Tag Archives: Paul McCartney at opening ceremony

I’m So Over the Olympics (But I Still Love America)

Olympics closing ceremonies? Are the games done already? Say it ain’t so!

What I really mean is…..WOOHOO!!!!!

I no longer have to pretend I care about medal counts, beach volleyball, or Ryan Lochte. My TV won’t be clogged up with athletic feats by superhuman people who make my 4-mile runs and yoga classes seem like the hobbies of a lazy slob.  Perhaps now people at work and parties and the grocery store will forget about Michael Phelps’ gold rush and the triumph of women’s soccer.

I’m not a sports fan to begin with so two solid weeks of sports — some as obscure as judo, synchronized swimming, and water polo– is Olympic overload. (Entertainment Weekly’s site had a funny article about WTF sports in the Olympics you can check out here.)

I live in a virtual locker room with three little jocks led by one giant sports fan. If I can’t grab onto anything regarding baseball, football, or basketball at home, it would be insane to think track and field or badminton would hold my attention. I know there’s the drama of getting to know the athletes’  back stories before watching them attempt five minutes of excellence after years of training.

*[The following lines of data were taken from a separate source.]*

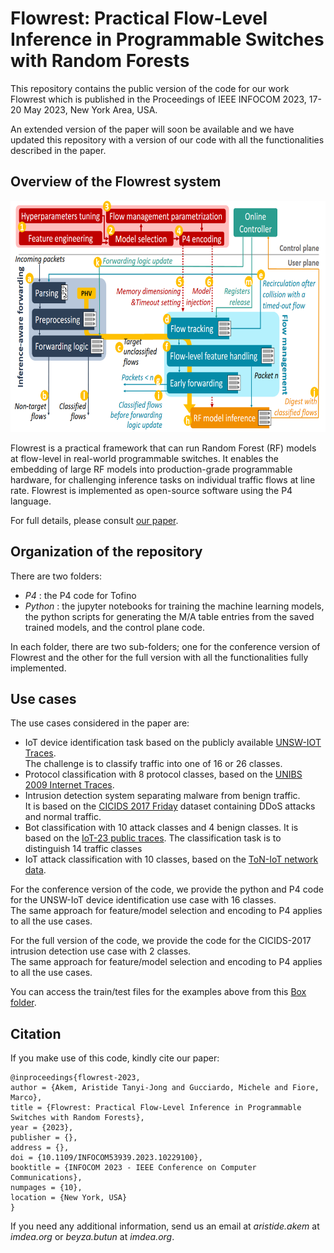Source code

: # Flowrest: Practical Flow-Level Inference in Programmable Switches with Random Forests

This repository contains the public version of the code for our work Flowrest which is published in the Proceedings of IEEE INFOCOM 2023, 17-20 May 2023, New York Area, USA.

An extended version of the paper will soon be available and we have updated this repository with a version of our code with all the functionalities described in the paper.

## Overview of the Flowrest system
<img src="flowrest.png" alt="Flowrest Overview" style="height: 370px; width:650px;"/>  

Flowrest is a practical framework that can run Random Forest (RF) models at flow-level in real-world programmable switches. It
enables the embedding of large RF models into production-grade programmable hardware, for challenging inference tasks
on individual traffic flows at line rate. Flowrest is implemented as open-source software using the P4 language.

For full details, please consult <a href="https://dspace.networks.imdea.org/handle/20.500.12761/1649">our paper</a>.

## Organization of the repository  
There are two folders:  
<!-- - _Data_ : information on how to access the data  -->
- _P4_ : the P4 code for Tofino
- _Python_ : the jupyter notebooks for training the machine learning models, the python scripts for generating the M/A table entries from the saved trained models, and the control plane code.

In each folder, there are two sub-folders; one for the conference version of Flowrest and the other for the full version with all the functionalities fully implemented.

## Use cases
The use cases considered in the paper are: 
- IoT device identification task based on the publicly available <a href="https://iotanalytics.unsw.edu.au/iottraces.html">UNSW-IOT Traces</a>. <br>The challenge is to classify traffic into one of 16 or 26 classes. 
- Protocol classification with 8 protocol classes, based on the <a href="http://netweb.ing.unibs.it/~ntw/tools/traces/">UNIBS 2009 Internet Traces</a>.
- Intrusion detection system separating malware from benign traffic. <br> It is based on the <a href="https://www.unb.ca/cic/datasets/ids-2017.html">CICIDS 2017 Friday</a> dataset containing DDoS attacks and normal traffic.
- Bot classification with 10 attack classes and 4 benign classes. It is based on the <a href="https://www.stratosphereips.org/datasets-iot23">IoT-23 public traces</a>. The classification task is to distinguish 14 traffic classes
- IoT attack classification with 10 classes, based on the <a href="https://research.unsw.edu.au/projects/toniot-datasets">ToN-IoT network data</a>. 

For the conference version of the code, we provide the python and P4 code for the UNSW-IoT device identification use case with 16 classes. <br> The same approach for feature/model selection and encoding to P4 applies to all the use cases.

For the full version of the code, we provide the code for the CICIDS-2017 intrusion detection use case with 2 classes. <br> The same approach for feature/model selection and encoding to P4 applies to all the use cases.

You can access the train/test files for the examples above from this <a href="https://box.networks.imdea.org/s/xV7P5bunjxbiSh1">Box folder</a>.


## Citation
If you make use of this code, kindly cite our paper:  
```
@inproceedings{flowrest-2023,
author = {Akem, Aristide Tanyi-Jong and Gucciardo, Michele and Fiore, Marco},
title = {Flowrest: Practical Flow-Level Inference in Programmable Switches with Random Forests},
year = {2023},
publisher = {},
address = {},
doi = {10.1109/INFOCOM53939.2023.10229100},
booktitle = {INFOCOM 2023 - IEEE Conference on Computer Communications},
numpages = {10},
location = {New York, USA}
}
```

If you need any additional information, send us an email at _aristide.akem_ at _imdea.org_ or _beyza.butun_ at _imdea.org_.


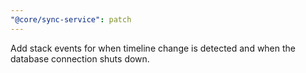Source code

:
 ```yaml
---
"@core/sync-service": patch
---
```


Add stack events for when timeline change is detected and when the database connection shuts down.

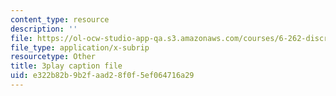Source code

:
 ```yaml
---
content_type: resource
description: ''
file: https://ol-ocw-studio-app-qa.s3.amazonaws.com/courses/6-262-discrete-stochastic-processes-spring-2011/e322b82b9b2faad28f0f5ef064716a29_ImKFBTqLqdE.srt
file_type: application/x-subrip
resourcetype: Other
title: 3play caption file
uid: e322b82b-9b2f-aad2-8f0f-5ef064716a29
---
```

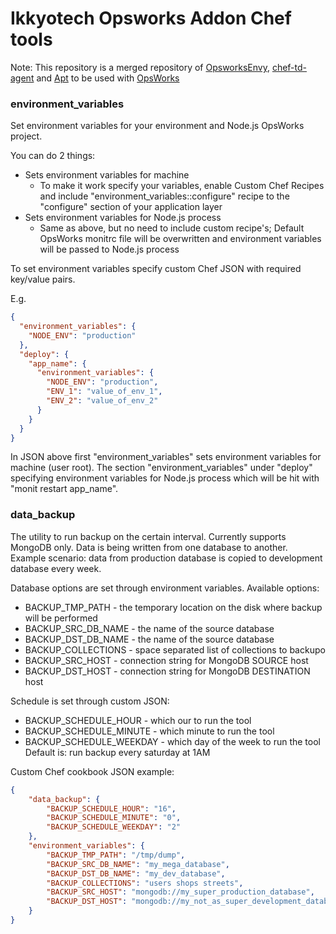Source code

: Ikkyotech Opsworks Addon Chef tools
===================================

Note: This repository is a merged repository of [OpsworksEnvy](https://github.com/vlamic/OpsWorksEnvy), [chef-td-agent](https://github.com/treasure-data/chef-td-agent) and [Apt](https://github.com/opscode-cookbooks/apt) to be used with [OpsWorks](http://aws.amazon.com/opsworks/)

### environment_variables

Set environment variables for your environment and Node.js OpsWorks project.

You can do 2 things:
* Sets environment variables for machine
	* To make it work specify your variables, enable Custom Chef Recipes and include "environment_variables::configure" recipe to the "configure" section of your application layer
* Sets environment variables for Node.js process
	* Same as above, but no need to include custom recipe's; Default OpsWorks monitrc file will be overwritten and environment variables will be passed to Node.js process

To set environment variables specify custom Chef JSON with required key/value pairs.

E.g. 
```json
{
  "environment_variables": {
    "NODE_ENV": "production"
  },
  "deploy": { 
    "app_name": {
      "environment_variables": {
        "NODE_ENV": "production",
        "ENV_1": "value_of_env_1",
        "ENV_2": "value_of_env_2"
      }
    }
  }
}
```

In JSON above first "environment_variables" sets environment variables for machine (user root).
The section "environment_variables" under "deploy" specifying environment variables for Node.js process which will be hit with "monit restart app_name".

### data_backup

The utility to run backup on the certain interval. Currently supports MongoDB only. Data is being written from one database to another. Example scenario: data from production database is copied to development database every week.

Database options are set through environment variables.
Available options:
* BACKUP_TMP_PATH - the temporary location on the disk where backup will be performed
* BACKUP_SRC_DB_NAME - the name of the source database
* BACKUP_DST_DB_NAME - the name of the source database
* BACKUP_COLLECTIONS - space separated list of collections to backupo
* BACKUP_SRC_HOST - connection string for MongoDB SOURCE host
* BACKUP_DST_HOST - connection string for MongoDB DESTINATION host 

Schedule is set through custom JSON:
* BACKUP_SCHEDULE_HOUR - which our to run the tool
* BACKUP_SCHEDULE_MINUTE - which minute to run the tool
* BACKUP_SCHEDULE_WEEKDAY - which day of the week to run the tool
Default is: run backup every saturday at 1AM

Custom Chef cookbook JSON example:
```json
{
	"data_backup": {
		"BACKUP_SCHEDULE_HOUR": "16",
		"BACKUP_SCHEDULE_MINUTE": "0",
		"BACKUP_SCHEDULE_WEEKDAY": "2"
	},
	"environment_variables": {
		"BACKUP_TMP_PATH": "/tmp/dump",
		"BACKUP_SRC_DB_NAME": "my_mega_database",
		"BACKUP_DST_DB_NAME": "my_dev_database",
		"BACKUP_COLLECTIONS": "users shops streets",
		"BACKUP_SRC_HOST": "mongodb://my_super_production_database",
		"BACKUP_DST_HOST": "mongodb://my_not_as_super_development_database"
	}
}
```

While I like drama, it doesn’t make me care about the competition.

I did enjoy the opening ceremonies– especially Paul McCartney belting out “Hey Jude” and thousands of people echoing his na na na’s. I also admit to  enjoying the U.S. kick ass in gymnastics.  Those girls were perfection.

But the rest of it I could leave.

I’ve felt this way for the last two weeks but was afraid to say it out loud, fearing some government suit or sports-loving neighbor would come snatch my citizenship. Not liking the Olympics is like not liking the Tooth Fairy, or rainbows, or puppies. I hate being the killjoy so I’ve just been faking interest to get by.

But now the jig is up and I can go back to being my sports-spurning self. It’s liberating to have this space to vent. Anyone else want to admit something ? I promise not to judge– in fact I’ll give you a perfect 10 for honesty. Tell me in the comments. I’m all ears.